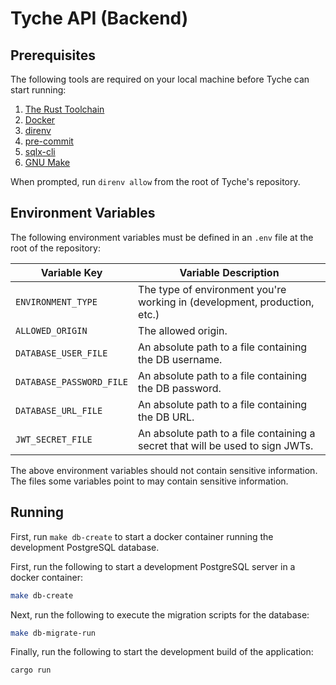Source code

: # Tyche API (Backend)

## Prerequisites

The following tools are required on your local machine before Tyche can start
running:

1. [The Rust Toolchain](https://www.rust-lang.org/tools/install)
2. [Docker](https://docs.docker.com/get-started/get-docker/)
3. [direnv](https://direnv.net/docs/installation.html)
4. [pre-commit](https://pre-commit.com/#intro)
5. [sqlx-cli](https://github.com/launchbadge/sqlx/blob/main/sqlx-cli/README.md#install)
6. [GNU Make](https://www.gnu.org/software/make/)

When prompted, run `direnv allow` from the root of Tyche's repository.

## Environment Variables

The following environment variables must be defined in an `.env` file at the
root of the repository:

| Variable Key             | Variable Description                                                           |
| ------------------------ | ------------------------------------------------------------------------------ |
| `ENVIRONMENT_TYPE`       | The type of environment you're working in (development, production, etc.)      |
| `ALLOWED_ORIGIN`         | The allowed origin.                                                            |
| `DATABASE_USER_FILE`     | An absolute path to a file containing the DB username.                         |
| `DATABASE_PASSWORD_FILE` | An absolute path to a file containing the DB password.                         |
| `DATABASE_URL_FILE`      | An absolute path to a file containing the DB URL.                              |
| `JWT_SECRET_FILE`        | An absolute path to a file containing a secret that will be used to sign JWTs. |

The above environment variables should not contain sensitive information. The
files some variables point to may contain sensitive information.

## Running

First, run `make db-create` to start a docker container running the development
PostgreSQL database.

First, run the following to start a development PostgreSQL server in a docker
container:

```sh
make db-create
```

Next, run the following to execute the migration scripts for the database:

```sh
make db-migrate-run
```

Finally, run the following to start the development build of the application:

```sh
cargo run
```
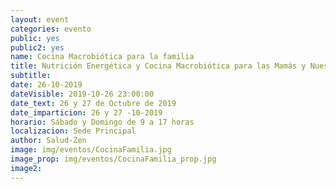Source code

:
 ```yaml
---
layout: event
categories: evento
public: yes
public2: yes
name: Cocina Macrobiótica para la familia
title: Nutrición Energética y Cocina Macrobiótica para las Mamás y Nuestros Hijos
subtitle:
date: 26-10-2019
dateVisible: 2019-10-26 23:00:00
date_text: 26 y 27 de Octubre de 2019
date_imparticion: 26 y 27 -10-2019
horario: Sábado y Domingo de 9 a 17 horas
localizacion: Sede Principal
author: Salud-Zen
image: img/eventos/CocinaFamilia.jpg
image_prop: img/eventos/CocinaFamilia_prop.jpg
image2:
---
```

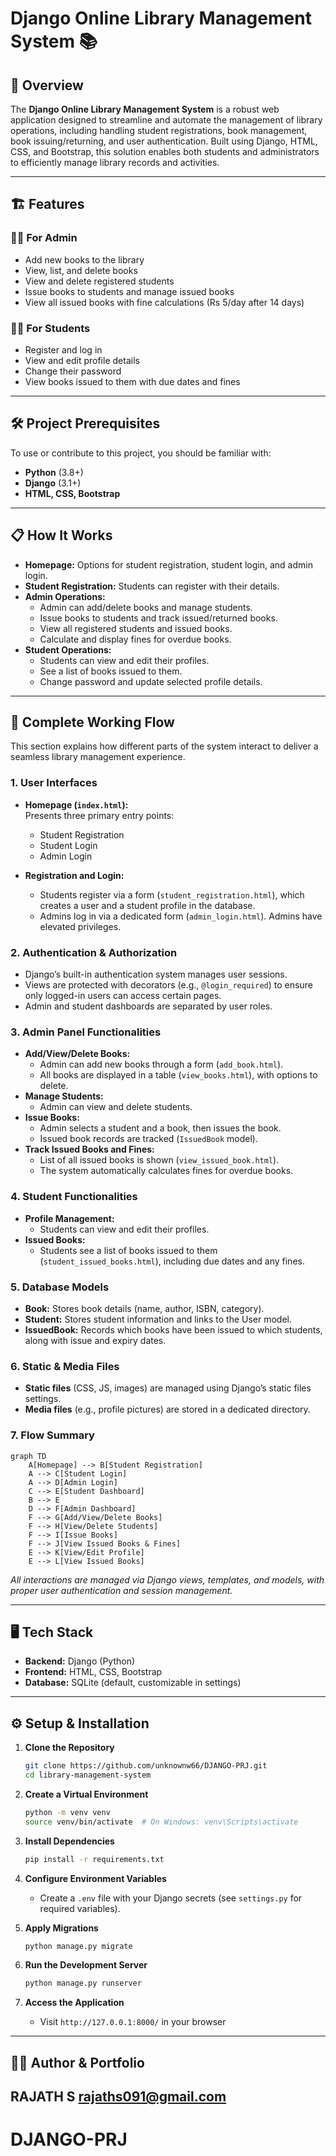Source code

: # Django Online Library Management System 📚

## 🚀 Overview

The **Django Online Library Management System** is a robust web application designed to streamline and automate the management of library operations, including handling student registrations, book management, book issuing/returning, and user authentication. Built using Django, HTML, CSS, and Bootstrap, this solution enables both students and administrators to efficiently manage library records and activities.

---

## 🏗️ Features

### 👩‍💼 For Admin
- Add new books to the library
- View, list, and delete books
- View and delete registered students
- Issue books to students and manage issued books
- View all issued books with fine calculations (Rs 5/day after 14 days)

### 👨‍🎓 For Students
- Register and log in
- View and edit profile details
- Change their password
- View books issued to them with due dates and fines

---

## 🛠️ Project Prerequisites

To use or contribute to this project, you should be familiar with:
- **Python** (3.8+)
- **Django** (3.1+)
- **HTML, CSS, Bootstrap**

---

## 📋 How It Works

- **Homepage:** Options for student registration, student login, and admin login.
- **Student Registration:** Students can register with their details.
- **Admin Operations:** 
  - Admin can add/delete books and manage students.
  - Issue books to students and track issued/returned books.
  - View all registered students and issued books.
  - Calculate and display fines for overdue books.
- **Student Operations:**
  - Students can view and edit their profiles.
  - See a list of books issued to them.
  - Change password and update selected profile details.

---

## 🔄 Complete Working Flow

This section explains how different parts of the system interact to deliver a seamless library management experience.

### 1. **User Interfaces**

- **Homepage (`index.html`):**  
  Presents three primary entry points:  
  - Student Registration  
  - Student Login  
  - Admin Login  

- **Registration and Login:**  
  - Students register via a form (`student_registration.html`), which creates a user and a student profile in the database.
  - Admins log in via a dedicated form (`admin_login.html`). Admins have elevated privileges.

### 2. **Authentication & Authorization**

- Django’s built-in authentication system manages user sessions.
- Views are protected with decorators (e.g., `@login_required`) to ensure only logged-in users can access certain pages.
- Admin and student dashboards are separated by user roles.

### 3. **Admin Panel Functionalities**

- **Add/View/Delete Books:**  
  - Admin can add new books through a form (`add_book.html`).  
  - All books are displayed in a table (`view_books.html`), with options to delete.
- **Manage Students:**  
  - Admin can view and delete students.
- **Issue Books:**  
  - Admin selects a student and a book, then issues the book.  
  - Issued book records are tracked (`IssuedBook` model).
- **Track Issued Books and Fines:**  
  - List of all issued books is shown (`view_issued_book.html`).  
  - The system automatically calculates fines for overdue books.

### 4. **Student Functionalities**

- **Profile Management:**  
  - Students can view and edit their profiles.
- **Issued Books:**  
  - Students see a list of books issued to them (`student_issued_books.html`), including due dates and any fines.

### 5. **Database Models**

- **Book:** Stores book details (name, author, ISBN, category).
- **Student:** Stores student information and links to the User model.
- **IssuedBook:** Records which books have been issued to which students, along with issue and expiry dates.

### 6. **Static & Media Files**

- **Static files** (CSS, JS, images) are managed using Django’s static files settings.
- **Media files** (e.g., profile pictures) are stored in a dedicated directory.

### 7. **Flow Summary**

```mermaid
graph TD
    A[Homepage] --> B[Student Registration]
    A --> C[Student Login]
    A --> D[Admin Login]
    C --> E[Student Dashboard]
    B --> E
    D --> F[Admin Dashboard]
    F --> G[Add/View/Delete Books]
    F --> H[View/Delete Students]
    F --> I[Issue Books]
    F --> J[View Issued Books & Fines]
    E --> K[View/Edit Profile]
    E --> L[View Issued Books]
```

_All interactions are managed via Django views, templates, and models, with proper user authentication and session management._

---

## 🖥️ Tech Stack

- **Backend:** Django (Python)
- **Frontend:** HTML, CSS, Bootstrap
- **Database:** SQLite (default, customizable in settings)

---

## ⚙️ Setup & Installation

1. **Clone the Repository**
   ```bash
   git clone https://github.com/unknownw66/DJANGO-PRJ.git
   cd library-management-system
   ```

2. **Create a Virtual Environment**
   ```bash
   python -m venv venv
   source venv/bin/activate  # On Windows: venv\Scripts\activate
   ```

3. **Install Dependencies**
   ```bash
   pip install -r requirements.txt
   ```

4. **Configure Environment Variables**
   - Create a `.env` file with your Django secrets (see `settings.py` for required variables).

5. **Apply Migrations**
   ```bash
   python manage.py migrate
   ```

6. **Run the Development Server**
   ```bash
   python manage.py runserver
   ```

7. **Access the Application**
   - Visit `http://127.0.0.1:8000/` in your browser
---
## 🙋‍♂️ Author & Portfolio
RAJATH S
rajaths091@gmail.com
---
# DJANGO-PRJ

=====

> **WHAT YOU NEED TO DO**
Set down all of the entries precisely and keep the pictures out of the copy.

> **RESULT BELOW**
Source code

: # Tyche API (Backend)

## Prerequisites

The following tools are required on your local machine before Tyche can start
running:

1. [The Rust Toolchain](https://www.rust-lang.org/tools/install)
2. [Docker](https://docs.docker.com/get-started/get-docker/)
3. [direnv](https://direnv.net/docs/installation.html)
4. [pre-commit](https://pre-commit.com/#intro)
5. [sqlx-cli](https://github.com/launchbadge/sqlx/blob/main/sqlx-cli/README.md#install)
6. [GNU Make](https://www.gnu.org/software/make/)

When prompted, run `direnv allow` from the root of Tyche's repository.

## Environment Variables

The following environment variables must be defined in an `.env` file at the
root of the repository:

| Variable Key             | Variable Description                                                           |
| ------------------------ | ------------------------------------------------------------------------------ |
| `ENVIRONMENT_TYPE`       | The type of environment you're working in (development, production, etc.)      |
| `ALLOWED_ORIGIN`         | The allowed origin.                                                            |
| `DATABASE_USER_FILE`     | An absolute path to a file containing the DB username.                         |
| `DATABASE_PASSWORD_FILE` | An absolute path to a file containing the DB password.                         |
| `DATABASE_URL_FILE`      | An absolute path to a file containing the DB URL.                              |
| `JWT_SECRET_FILE`        | An absolute path to a file containing a secret that will be used to sign JWTs. |

The above environment variables should not contain sensitive information. The
files some variables point to may contain sensitive information.

## Running

First, run `make db-create` to start a docker container running the development
PostgreSQL database.

First, run the following to start a development PostgreSQL server in a docker
container:

```sh
make db-create
```

Next, run the following to execute the migration scripts for the database:

```sh
make db-migrate-run
```

Finally, run the following to start the development build of the application:

```sh
cargo run
```
Source code

:
 ```yaml
---
layout: event
categories: evento
public: yes
public2: yes
name: Cocina Macrobiótica para la familia
title: Nutrición Energética y Cocina Macrobiótica para las Mamás y Nuestros Hijos
subtitle:
date: 26-10-2019
dateVisible: 2019-10-26 23:00:00
date_text: 26 y 27 de Octubre de 2019
date_imparticion: 26 y 27 -10-2019
horario: Sábado y Domingo de 9 a 17 horas
localizacion: Sede Principal
author: Salud-Zen
image: img/eventos/CocinaFamilia.jpg
image_prop: img/eventos/CocinaFamilia_prop.jpg
image2:
---
```

Source code

: # Django Online Library Management System 📚

## 🚀 Overview

The **Django Online Library Management System** is a robust web application designed to streamline and automate the management of library operations, including handling student registrations, book management, book issuing/returning, and user authentication. Built using Django, HTML, CSS, and Bootstrap, this solution enables both students and administrators to efficiently manage library records and activities.

---

## 🏗️ Features

### 👩‍💼 For Admin
- Add new books to the library
- View, list, and delete books
- View and delete registered students
- Issue books to students and manage issued books
- View all issued books with fine calculations (Rs 5/day after 14 days)

### 👨‍🎓 For Students
- Register and log in
- View and edit profile details
- Change their password
- View books issued to them with due dates and fines

---

## 🛠️ Project Prerequisites

To use or contribute to this project, you should be familiar with:
- **Python** (3.8+)
- **Django** (3.1+)
- **HTML, CSS, Bootstrap**

---

## 📋 How It Works

- **Homepage:** Options for student registration, student login, and admin login.
- **Student Registration:** Students can register with their details.
- **Admin Operations:** 
  - Admin can add/delete books and manage students.
  - Issue books to students and track issued/returned books.
  - View all registered students and issued books.
  - Calculate and display fines for overdue books.
- **Student Operations:**
  - Students can view and edit their profiles.
  - See a list of books issued to them.
  - Change password and update selected profile details.

---

## 🔄 Complete Working Flow

This section explains how different parts of the system interact to deliver a seamless library management experience.

### 1. **User Interfaces**

- **Homepage (`index.html`):**  
  Presents three primary entry points:  
  - Student Registration  
  - Student Login  
  - Admin Login  

- **Registration and Login:**  
  - Students register via a form (`student_registration.html`), which creates a user and a student profile in the database.
  - Admins log in via a dedicated form (`admin_login.html`). Admins have elevated privileges.

### 2. **Authentication & Authorization**

- Django’s built-in authentication system manages user sessions.
- Views are protected with decorators (e.g., `@login_required`) to ensure only logged-in users can access certain pages.
- Admin and student dashboards are separated by user roles.

### 3. **Admin Panel Functionalities**

- **Add/View/Delete Books:**  
  - Admin can add new books through a form (`add_book.html`).  
  - All books are displayed in a table (`view_books.html`), with options to delete.
- **Manage Students:**  
  - Admin can view and delete students.
- **Issue Books:**  
  - Admin selects a student and a book, then issues the book.  
  - Issued book records are tracked (`IssuedBook` model).
- **Track Issued Books and Fines:**  
  - List of all issued books is shown (`view_issued_book.html`).  
  - The system automatically calculates fines for overdue books.

### 4. **Student Functionalities**

- **Profile Management:**  
  - Students can view and edit their profiles.
- **Issued Books:**  
  - Students see a list of books issued to them (`student_issued_books.html`), including due dates and any fines.

### 5. **Database Models**

- **Book:** Stores book details (name, author, ISBN, category).
- **Student:** Stores student information and links to the User model.
- **IssuedBook:** Records which books have been issued to which students, along with issue and expiry dates.

### 6. **Static & Media Files**

- **Static files** (CSS, JS, images) are managed using Django’s static files settings.
- **Media files** (e.g., profile pictures) are stored in a dedicated directory.

### 7. **Flow Summary**

```mermaid
graph TD
    A[Homepage] --> B[Student Registration]
    A --> C[Student Login]
    A --> D[Admin Login]
    C --> E[Student Dashboard]
    B --> E
    D --> F[Admin Dashboard]
    F --> G[Add/View/Delete Books]
    F --> H[View/Delete Students]
    F --> I[Issue Books]
    F --> J[View Issued Books & Fines]
    E --> K[View/Edit Profile]
    E --> L[View Issued Books]
```

_All interactions are managed via Django views, templates, and models, with proper user authentication and session management._

---

## 🖥️ Tech Stack

- **Backend:** Django (Python)
- **Frontend:** HTML, CSS, Bootstrap
- **Database:** SQLite (default, customizable in settings)

---

## ⚙️ Setup & Installation

1. **Clone the Repository**
   ```bash
   git clone https://github.com/unknownw66/DJANGO-PRJ.git
   cd library-management-system
   ```

2. **Create a Virtual Environment**
   ```bash
   python -m venv venv
   source venv/bin/activate  # On Windows: venv\Scripts\activate
   ```

3. **Install Dependencies**
   ```bash
   pip install -r requirements.txt
   ```

4. **Configure Environment Variables**
   - Create a `.env` file with your Django secrets (see `settings.py` for required variables).

5. **Apply Migrations**
   ```bash
   python manage.py migrate
   ```

6. **Run the Development Server**
   ```bash
   python manage.py runserver
   ```

7. **Access the Application**
   - Visit `http://127.0.0.1:8000/` in your browser
---
## 🙋‍♂️ Author & Portfolio
RAJATH S
rajaths091@gmail.com
---
# DJANGO-PRJ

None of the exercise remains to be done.